Bevor etwas passiert:
Auf dem Gesundheitsbogen bei der Anmeldung wird vielleicht bereits auf bekannte psychische Erkrankungen aufmerksam gemacht, setzt euch damit, bevor es richtig losgeht, schonmal auseinander. Fragt ggf. bei den Eltern nach was ihre Erfahrungen sind und ob sie euch schon Tipps geben können, wie ihr mit bestimmten Situationen umgeht.
Besprecht im Team, wie ihr damit umgehen wollt und klärt wichtige Fragen.
Zu klärende Fragen könnten sein:
- Wer fühlt sich bereit eine Panikattacke zu begleiten?
- Wer kann seelsorgerische Gespräche anbieten?
- Wann kommunizieren wir etwas mit den Eltern?

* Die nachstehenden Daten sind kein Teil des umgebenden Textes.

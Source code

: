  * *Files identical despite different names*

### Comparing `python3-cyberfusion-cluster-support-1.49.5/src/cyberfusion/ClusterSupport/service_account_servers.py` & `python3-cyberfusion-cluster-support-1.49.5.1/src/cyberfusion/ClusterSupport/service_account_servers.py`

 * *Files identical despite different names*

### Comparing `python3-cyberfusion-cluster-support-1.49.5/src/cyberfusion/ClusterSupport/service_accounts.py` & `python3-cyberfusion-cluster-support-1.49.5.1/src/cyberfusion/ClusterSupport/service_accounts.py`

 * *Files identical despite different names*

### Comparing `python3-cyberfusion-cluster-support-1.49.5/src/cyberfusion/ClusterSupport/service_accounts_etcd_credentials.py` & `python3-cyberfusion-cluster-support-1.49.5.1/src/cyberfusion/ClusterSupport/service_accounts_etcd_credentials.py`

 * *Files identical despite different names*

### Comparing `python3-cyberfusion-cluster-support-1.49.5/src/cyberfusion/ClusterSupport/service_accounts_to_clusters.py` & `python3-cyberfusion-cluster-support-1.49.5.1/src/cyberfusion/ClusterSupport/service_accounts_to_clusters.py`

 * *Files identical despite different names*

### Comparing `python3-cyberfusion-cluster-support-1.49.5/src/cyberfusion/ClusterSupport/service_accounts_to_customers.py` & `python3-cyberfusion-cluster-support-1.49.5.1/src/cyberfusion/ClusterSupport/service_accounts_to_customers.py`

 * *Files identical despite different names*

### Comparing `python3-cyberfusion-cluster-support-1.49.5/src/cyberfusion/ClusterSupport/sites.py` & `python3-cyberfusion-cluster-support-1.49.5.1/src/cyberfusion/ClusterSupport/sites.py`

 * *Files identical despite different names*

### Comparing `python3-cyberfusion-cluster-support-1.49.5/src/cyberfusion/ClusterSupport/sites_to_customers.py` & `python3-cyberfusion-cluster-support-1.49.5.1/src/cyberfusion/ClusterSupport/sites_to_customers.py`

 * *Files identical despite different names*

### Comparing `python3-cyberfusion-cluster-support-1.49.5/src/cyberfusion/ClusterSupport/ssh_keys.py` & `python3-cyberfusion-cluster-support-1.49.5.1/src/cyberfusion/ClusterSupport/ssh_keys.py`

- Unter welchen Vorraussetzungen haben wir Kapazitäten dafür während der Freizeit?
Wenn etwas passiert:
Eine Panikattacke kann sehr individuell sein, wie sie sich zeigt, aber auch wie man damit umgeht.
Wie kann eine Panikattacke aussehen?
- Schneller Atem/Hyperventilation
- Apathischer Blick( > Blick ins Leere, Person wirkt geistig abwesend, weite Augen, leere Mimik)
- Schwindel & Zittern
- Starke Schweißausbrüche
Was mache ich wenn ich eine Panikattacke erkenne?

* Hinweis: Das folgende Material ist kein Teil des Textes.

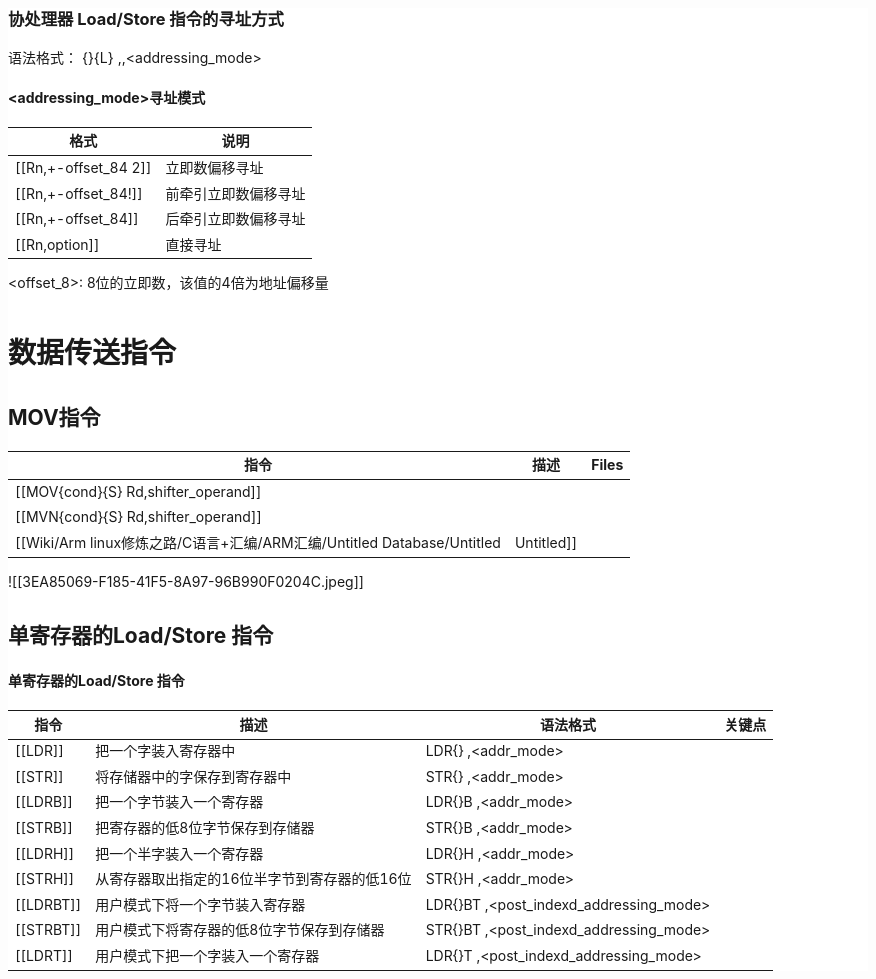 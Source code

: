   

  

### 协处理器 Load/Store 指令的寻址方式

语法格式： <opcode>{<cond>}{L} <coproc>,<CRd>,<addressing_mode>

#### <addressing_mode>寻址模式

|格式|说明|
|---|---|
|[[Rn,+-offset_84 2]]|立即数偏移寻址|
|[[Rn,+-offset_84!]]|前牵引立即数偏移寻址|
|[[Rn,+-offset_84]]|后牵引立即数偏移寻址|
|[[Rn,option]]|直接寻址|

  
  

<offset_8>: 8位的立即数，该值的4倍为地址偏移量

  

# 数据传送指令

## MOV指令

|指令|描述|Files|
|---|---|---|
|[[MOV{cond}{S} Rd,shifter_operand]]|||
|[[MVN{cond}{S} Rd,shifter_operand]]|||
|[[Wiki/Arm linux修炼之路/C语言+汇编/ARM汇编/Untitled Database/Untitled|Untitled]]|||

  
  

  

![[3EA85069-F185-41F5-8A97-96B990F0204C.jpeg]]

## 单寄存器的Load/Store 指令

  

#### 单寄存器的Load/Store 指令

|指令|描述|语法格式|关键点|
|---|---|---|---|
|[[LDR]]|把一个字装入寄存器中|LDR{<cond>} <Rd>,<addr_mode>||
|[[STR]]|将存储器中的字保存到寄存器中|STR{<cond>} <Rd>,<addr_mode>||
|[[LDRB]]|把一个字节装入一个寄存器|LDR{<cond>}B <Rd>,<addr_mode>||
|[[STRB]]|把寄存器的低8位字节保存到存储器|STR{<cond>}B <Rd>,<addr_mode>||
|[[LDRH]]|把一个半字装入一个寄存器|LDR{<cond>}H <Rd>,<addr_mode>||
|[[STRH]]|从寄存器取出指定的16位半字节到寄存器的低16位|STR{<cond>}H <Rd>,<addr_mode>||
|[[LDRBT]]|用户模式下将一个字节装入寄存器|LDR{<cond>}BT <Rd>,<post_indexd_addressing_mode>||
|[[STRBT]]|用户模式下将寄存器的低8位字节保存到存储器|STR{<cond>}BT <Rd>,<post_indexd_addressing_mode>||
|[[LDRT]]|用户模式下把一个字装入一个寄存器|LDR{<cond>}T <Rd>,<post_indexd_addressing_mode>||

- Was könnte der Trigger (Auslöser) sein? (z.B. Menschenmenge, Lautstärke, Streit etc.
- Aus der triggernden Situation entfernen
- Kann ich die Panikattacke begleiten? Wenn nicht: dann frage jemanden nach Hilfe!
- Weiss ich, was der Person hilft? Wenn nicht: nachfragen (Ja- und Nein-Fragen können manchmal noch gut beantwortet werden)
Sonst: Ausprobieren:
- Hyperventiliert die Person? > gemeinsam ruhig atmen, Atmung anleiten
- Vor Berührung IMMER fragen (manchen hilft es total, manche triggert es noch mehr)
- Ablenkung suchen (z.B. Gespräch über willkürliche Sachen anfangen)
- Skills/Fidget Toys: z.B. Squishy, Haargummi, etwas zum Anfassen und Spielen
- Bei Dissoziation (Entkopplung von Bewusstsein, Wahrnehmung und Realität) stärkere Reize, wie z.B. Ammoniakstäbchen um die Person in die Realität zurückzuholen
- Zeigen, dass man da ist, Angst ernst nehmen und begleiten, aber auch signalisieren, dass im Grunde alles okay ist
- Spazieren gehen
Nachdem etwas passiert ist:
Die Nachsorge einer Panikattacke ist essenziell. Eine gute Nachsorge ist eine gute Vorsorge, falls es nochmal zu so einem Fall kommt. Man kann mit der teilnehmenden Person ins Gespräch gehen, um über bessere Umgangsweisen und mögliche Trigger zu sprechen.
Auch die Erziehungsberechtigten können kontaktiert werden, einmal um sie zu informieren, aber auch um vielleicht weitere Tipps zu bekommen.
Am Ende sollte es auch im Team thematisiert werden, damit alle sich besser vorbereiten können und vielleicht einmal mehr hingucken.
Fragen für Teilnehmende:
- Was hat die Panikattacke ausgelöst?
- Passiert das öfter?
- Weißt du was dir dabei hilft wieder rauszukommen?
- Was sollten wir auf keinen Fall machen?
- Ist es okay, wenn ich deine Erziehungsberechtigten darüber informiere?
Außerdem ist es auch wichtig, dass du dich um dich selbst kümmerst. Wie geht es dir jetzt danach, wie möchtest du weiterhin damit fortfahren? Suche dir eine Vertrauensperson, mit der du die Situation nochmal reflektieren kannst, die dich aber auch seelisch unterstützt.